If you don't go too heavy with the dingy and motor the swimstep should hold the weight if it was a well-built swimstep to begin with. We have a 9' Livingston with a 4hp 4-stroke Yamaha on Weaver Snap Davits on our swimstep. The motor is on a swivel mount bolted to the Livingston's transom so it can be carried vertically when the dinghy is also in its vertical stowed position. We use the boom fall to deploy and retrieve the dinghy.
The slickest system for this arrangement is a Seawise davit that not only cranks the dinghy up onto its side but also automatically positions the dinghy motor in a vertical position. Very spendy, however.
Carrying the dingy horzontally is another good way to go and offers a few advantages over the swim-step Weaver-type davits.
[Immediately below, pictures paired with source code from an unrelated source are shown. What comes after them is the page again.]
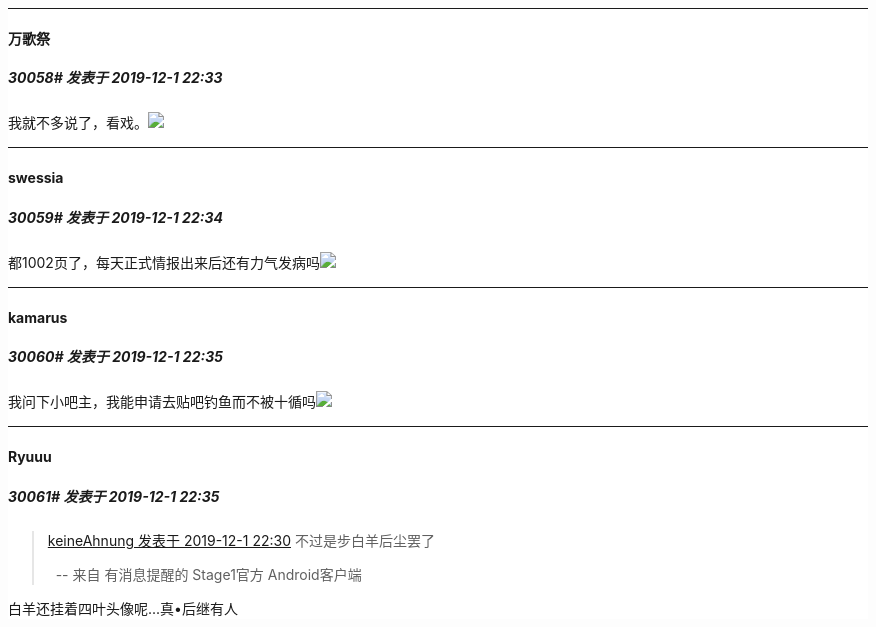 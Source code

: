 

-----

####  万歌祭  
##### 30058#       发表于 2019-12-1 22:33




我就不多说了，看戏。<img src="https://static.saraba1st.com/image/smiley/carton2017/018.gif" referrerpolicy="no-referrer">







-----

####  swessia  
##### 30059#       发表于 2019-12-1 22:34




都1002页了，每天正式情报出来后还有力气发病吗<img src="https://static.saraba1st.com/image/smiley/face2017/068.png" referrerpolicy="no-referrer">







-----

####  kamarus  
##### 30060#       发表于 2019-12-1 22:35




我问下小吧主，我能申请去贴吧钓鱼而不被十循吗<img src="https://static.saraba1st.com/image/smiley/face2017/065.png" referrerpolicy="no-referrer">







-----

####  Ryuuu  
##### 30061#       发表于 2019-12-1 22:35



<blockquote><a href="httphttps://bbs.saraba1st.com/2b/forum.php?mod=redirect&amp;goto=findpost&amp;pid=45681177&amp;ptid=1831320" target="_blank">keineAhnung 发表于 2019-12-1 22:30</a>
不过是步白羊后尘罢了

  -- 来自 有消息提醒的 Stage1官方 Android客户端</blockquote>
白羊还挂着四叶头像呢...真•后继有人


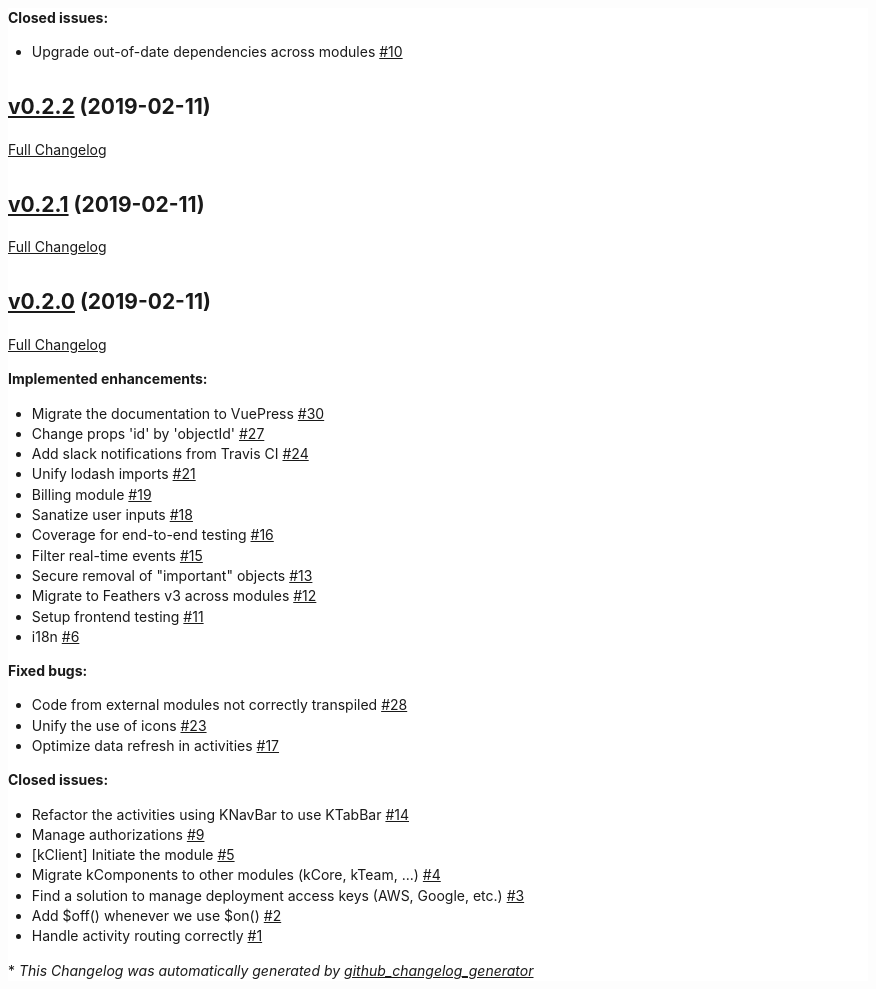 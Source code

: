 **Closed issues:**

- Upgrade out-of-date dependencies across modules [\#10](https://github.com/kalisio/kdk/issues/10)

## [v0.2.2](https://github.com/kalisio/kdk/tree/v0.2.2) (2019-02-11)

[Full Changelog](https://github.com/kalisio/kdk/compare/v0.2.1...v0.2.2)

## [v0.2.1](https://github.com/kalisio/kdk/tree/v0.2.1) (2019-02-11)

[Full Changelog](https://github.com/kalisio/kdk/compare/v0.2.0...v0.2.1)

## [v0.2.0](https://github.com/kalisio/kdk/tree/v0.2.0) (2019-02-11)

[Full Changelog](https://github.com/kalisio/kdk/compare/9494e1f254fd9e44c3a5994fd15e1e62b31196c7...v0.2.0)

**Implemented enhancements:**

- Migrate the documentation to VuePress [\#30](https://github.com/kalisio/kdk/issues/30)
- Change props 'id' by 'objectId' [\#27](https://github.com/kalisio/kdk/issues/27)
- Add slack notifications from Travis CI [\#24](https://github.com/kalisio/kdk/issues/24)
- Unify lodash imports [\#21](https://github.com/kalisio/kdk/issues/21)
- Billing module [\#19](https://github.com/kalisio/kdk/issues/19)
- Sanatize user inputs [\#18](https://github.com/kalisio/kdk/issues/18)
- Coverage for end-to-end testing [\#16](https://github.com/kalisio/kdk/issues/16)
- Filter real-time events [\#15](https://github.com/kalisio/kdk/issues/15)
- Secure removal of "important" objects [\#13](https://github.com/kalisio/kdk/issues/13)
- Migrate to Feathers v3 across modules [\#12](https://github.com/kalisio/kdk/issues/12)
- Setup frontend testing [\#11](https://github.com/kalisio/kdk/issues/11)
- i18n [\#6](https://github.com/kalisio/kdk/issues/6)

**Fixed bugs:**

- Code from external modules not correctly transpiled [\#28](https://github.com/kalisio/kdk/issues/28)
- Unify the use of icons [\#23](https://github.com/kalisio/kdk/issues/23)
- Optimize data refresh in activities [\#17](https://github.com/kalisio/kdk/issues/17)

**Closed issues:**

- Refactor the activities using KNavBar to use KTabBar [\#14](https://github.com/kalisio/kdk/issues/14)
- Manage authorizations [\#9](https://github.com/kalisio/kdk/issues/9)
- \[kClient\] Initiate the module [\#5](https://github.com/kalisio/kdk/issues/5)
- Migrate kComponents to other modules \(kCore, kTeam, ...\) [\#4](https://github.com/kalisio/kdk/issues/4)
- Find a solution to manage deployment access keys \(AWS, Google, etc.\) [\#3](https://github.com/kalisio/kdk/issues/3)
- Add $off\(\) whenever we use $on\(\) [\#2](https://github.com/kalisio/kdk/issues/2)
- Handle activity routing correctly [\#1](https://github.com/kalisio/kdk/issues/1)



\* *This Changelog was automatically generated by [github_changelog_generator](https://github.com/skywinder/Github-Changelog-Generator)* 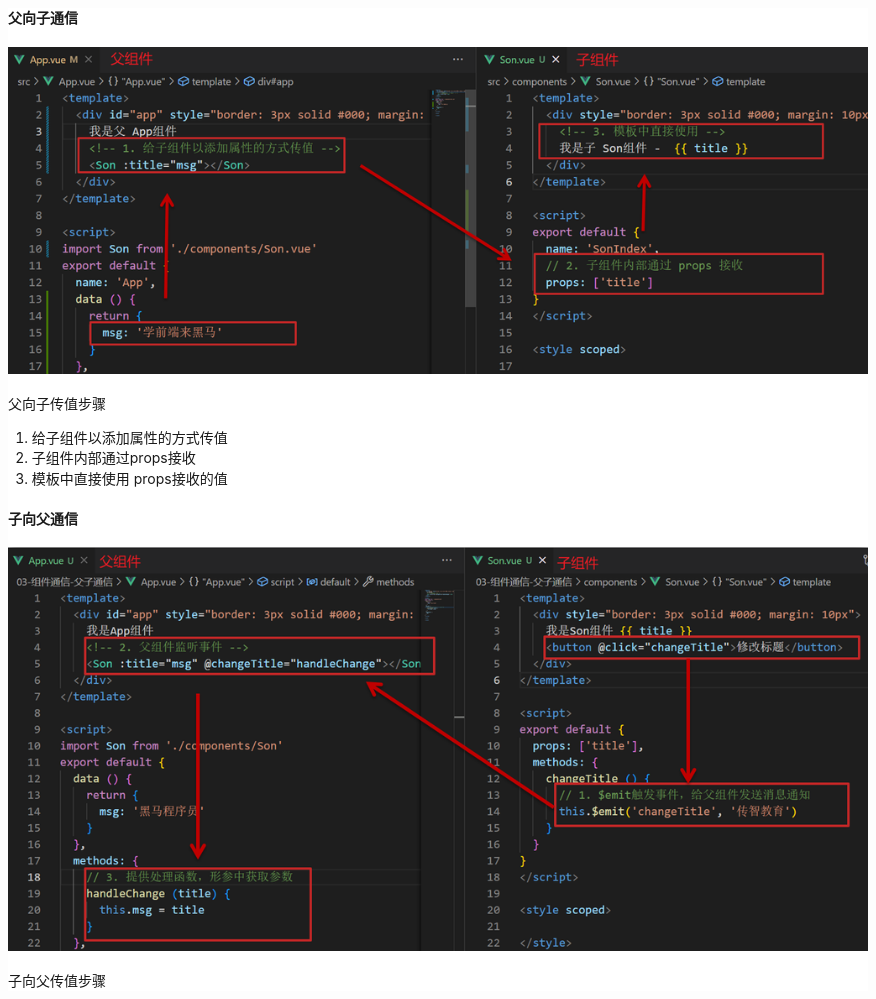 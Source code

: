 #### 父向子通信

![68231871178](images/组件通信/1682318711785.png)

父向子传值步骤

1. 给子组件以添加属性的方式传值
2. 子组件内部通过props接收
3. 模板中直接使用 props接收的值

#### 子向父通信

![68231896563](images/组件通信/1682318965635.png)

子向父传值步骤
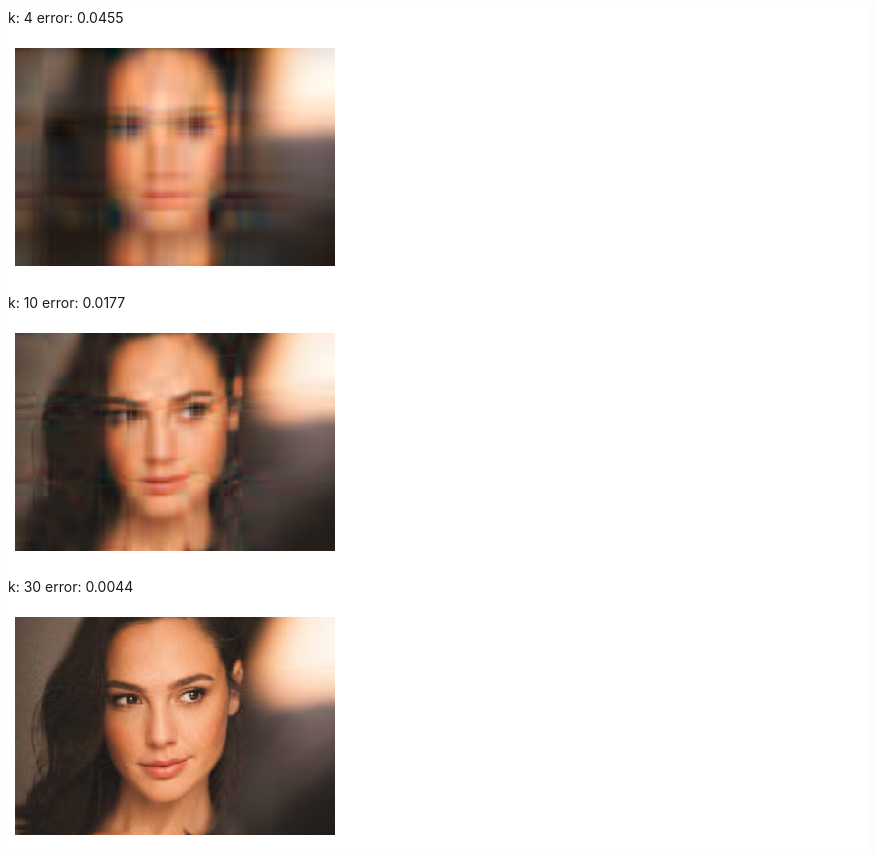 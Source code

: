 
k: 4 error: 0.0455



![png](output_13_23.png)


k: 10 error: 0.0177



![png](output_13_25.png)


k: 30 error: 0.0044



![png](output_13_27.png)
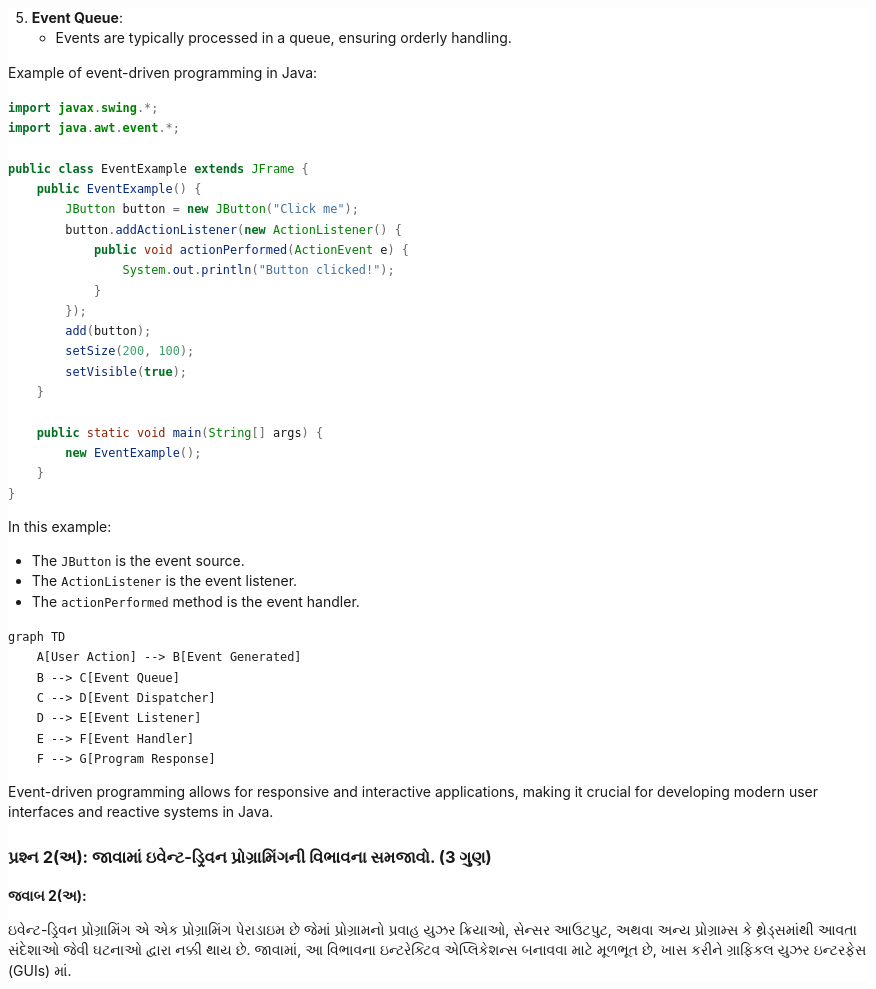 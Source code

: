 5. **Event Queue**:
   - Events are typically processed in a queue, ensuring orderly handling.

Example of event-driven programming in Java:

```java
import javax.swing.*;
import java.awt.event.*;

public class EventExample extends JFrame {
    public EventExample() {
        JButton button = new JButton("Click me");
        button.addActionListener(new ActionListener() {
            public void actionPerformed(ActionEvent e) {
                System.out.println("Button clicked!");
            }
        });
        add(button);
        setSize(200, 100);
        setVisible(true);
    }

    public static void main(String[] args) {
        new EventExample();
    }
}
```

In this example:
- The `JButton` is the event source.
- The `ActionListener` is the event listener.
- The `actionPerformed` method is the event handler.

```mermaid
graph TD
    A[User Action] --> B[Event Generated]
    B --> C[Event Queue]
    C --> D[Event Dispatcher]
    D --> E[Event Listener]
    E --> F[Event Handler]
    F --> G[Program Response]
```

Event-driven programming allows for responsive and interactive applications, making it crucial for developing modern user interfaces and reactive systems in Java.

### પ્રશ્ન 2(અ): જાવામાં ઇવેન્ટ-ડ્રિવન પ્રોગ્રામિંગની વિભાવના સમજાવો. (3 ગુણ)

**જવાબ 2(અ):**

ઇવેન્ટ-ડ્રિવન પ્રોગ્રામિંગ એ એક પ્રોગ્રામિંગ પેરાડાઇમ છે જેમાં પ્રોગ્રામનો પ્રવાહ યુઝર ક્રિયાઓ, સેન્સર આઉટપુટ, અથવા અન્ય પ્રોગ્રામ્સ કે થ્રેડ્સમાંથી આવતા સંદેશાઓ જેવી ઘટનાઓ દ્વારા નક્કી થાય છે. જાવામાં, આ વિભાવના ઇન્ટરેક્ટિવ એપ્લિકેશન્સ બનાવવા માટે મૂળભૂત છે, ખાસ કરીને ગ્રાફિકલ યુઝર ઇન્ટરફેસ (GUIs) માં.
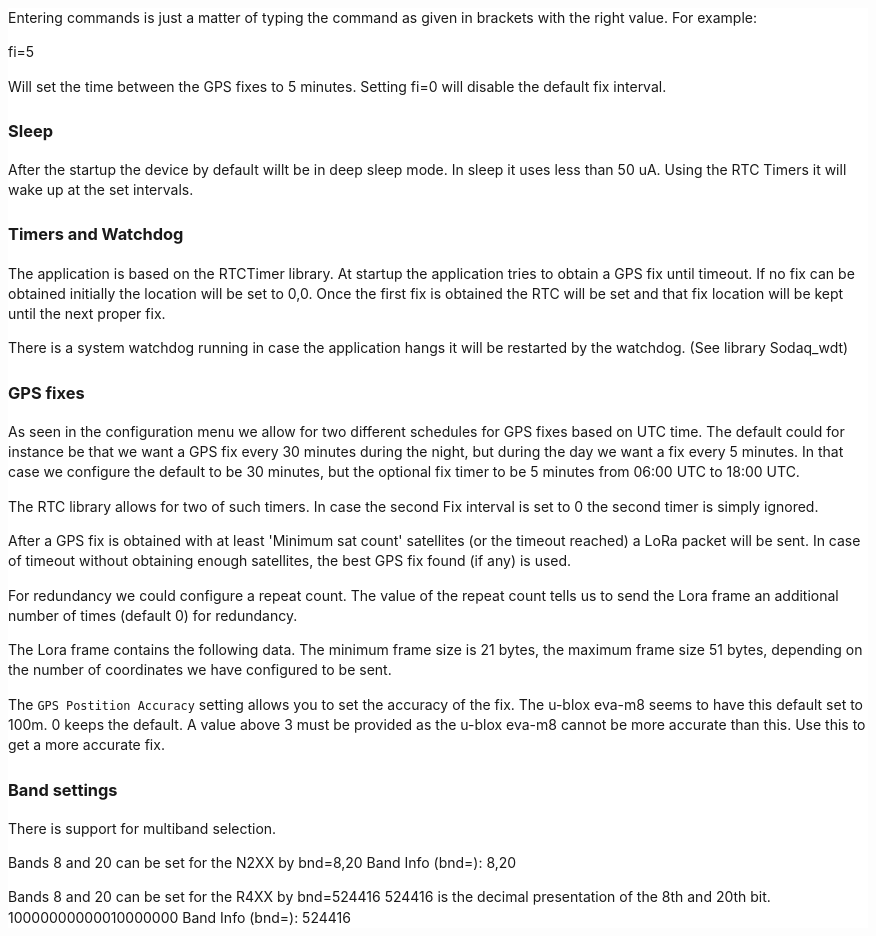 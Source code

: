 Entering commands is just a matter of typing the command as given in brackets with the right value. For example:

fi=5

Will set the time between the GPS fixes to 5 minutes.
Setting fi=0 will disable the default fix interval.

### Sleep

After the startup the device by default willt be in deep sleep mode. In sleep it uses less than 50 uA. Using the RTC Timers it will wake up at the set intervals.

### Timers and Watchdog

The application is based on the RTCTimer library. At startup the application tries to obtain a GPS fix until timeout. If no fix can be obtained initially the location will be set to 0,0. Once the first fix is obtained the RTC will be set and that fix location will be kept until the next proper fix.

There is a system watchdog running in case the application hangs it will be restarted by the watchdog. (See library Sodaq\_wdt)

### GPS fixes

As seen in the configuration menu we allow for two different schedules for GPS fixes based on UTC time. The default could for instance be that we want a GPS fix every 30 minutes during the night, but during the day we want a fix every 5 minutes. In that case we configure the default to be 30 minutes, but the optional fix timer to be 5 minutes from 06:00 UTC to 18:00 UTC.

The RTC library allows for two of such timers. In case the second Fix interval is set to 0 the second timer is simply ignored.

After a GPS fix is obtained with at least 'Minimum sat count' satellites (or the timeout reached) a LoRa packet will be sent. In case of timeout without obtaining enough satellites,
the best GPS fix found (if any) is used.

For redundancy we could configure a repeat count. The value of the repeat count tells us to send the Lora frame an additional number of times (default 0) for redundancy.

The Lora frame contains the following data. The minimum frame size is 21 bytes, the maximum frame size 51 bytes, depending on the number of coordinates we have configured to be sent.

The `GPS Postition Accuracy` setting allows you to set the accuracy of the fix. The u-blox eva-m8 seems to have this default set to 100m. 0 keeps the default. A value above 3 must be provided as the u-blox eva-m8 cannot be more accurate than this. Use this to get a more accurate fix.


### Band settings

There is support for multiband selection.

Bands 8 and 20 can be set for the N2XX by bnd=8,20
Band Info                (bnd=): 8,20

Bands 8 and 20 can be set for the R4XX by bnd=524416
524416 is the decimal presentation of the 8th and 20th bit. 10000000000010000000
Band Info                (bnd=): 524416
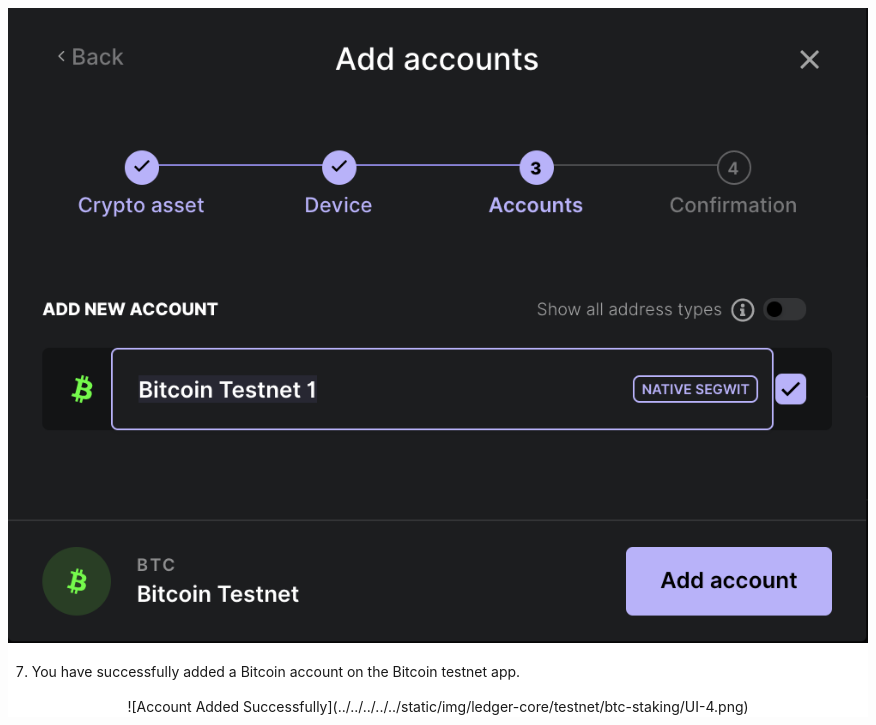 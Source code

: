 ![Add Accounts 3](../../../../../static/img/ledger-core/testnet/btc-staking/UI-3.png)
</p>

7. You have successfully added a Bitcoin account on the Bitcoin testnet app.

<p align="center" style={{zoom:"65%"}}>
![Account Added Successfully](../../../../../static/img/ledger-core/testnet/btc-staking/UI-4.png)
</p>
In rough water the dinghy is quite aways above the waves and is very unlikely to scoop in water which can happen with a vertically-carried dinghy on a swimstep, particularly if it's an inflatable/RIB because the water will get trapped inside the dingy--- lots of weight applied suddenly to the swim-step and its hardware.
The horizontal position means you can launch your dinghy in a big hurry in case of an emergency. You can with a vertially-carried dinghy in Weaver Davits too, but the horizontal systems are proabably faster. But then you have this big thing hanging off the rear of your boat. Whether that's a problem depends on where you take your boat, what your home slip is like, etc.
Unless you have a very wide swimstep, a dinghy carried either horizontally or vertically will most likely render the swim step useless when the dinghy is in its stowed position. If you typically use the swim step as an aid to get to the dock while docking, you may lose this ability with a dinghy back there. Also, if you rely on a folding or retractable ladder as part of your MOB recovery plan, there's a good chance a transom or swimstep mounted dinghy will render the ladder unusable when the dinghy is in its stowed position.
We won't carry a dinghy on a cabin top, either aft cabin, sundeck, or boat deck, for a variety of reasons. (We do carry a lovely little Montgomery sailing dinghy on the aft cabin top but that is not the boat we rely on for our everyday shoreboat use.) And our boat has pretty low freeboard aft so we don't need the swimstep during docking. So our vertical dinghy stowage with Weaver Davits on the swimstep has worked out for us very well. But when we start taking longer cruises we plan on getting a 10' Bullfrog and 15 hp motor, far too much weight for our 37 year old swimstep. So when that day comes, we'll tow the Bullfrog.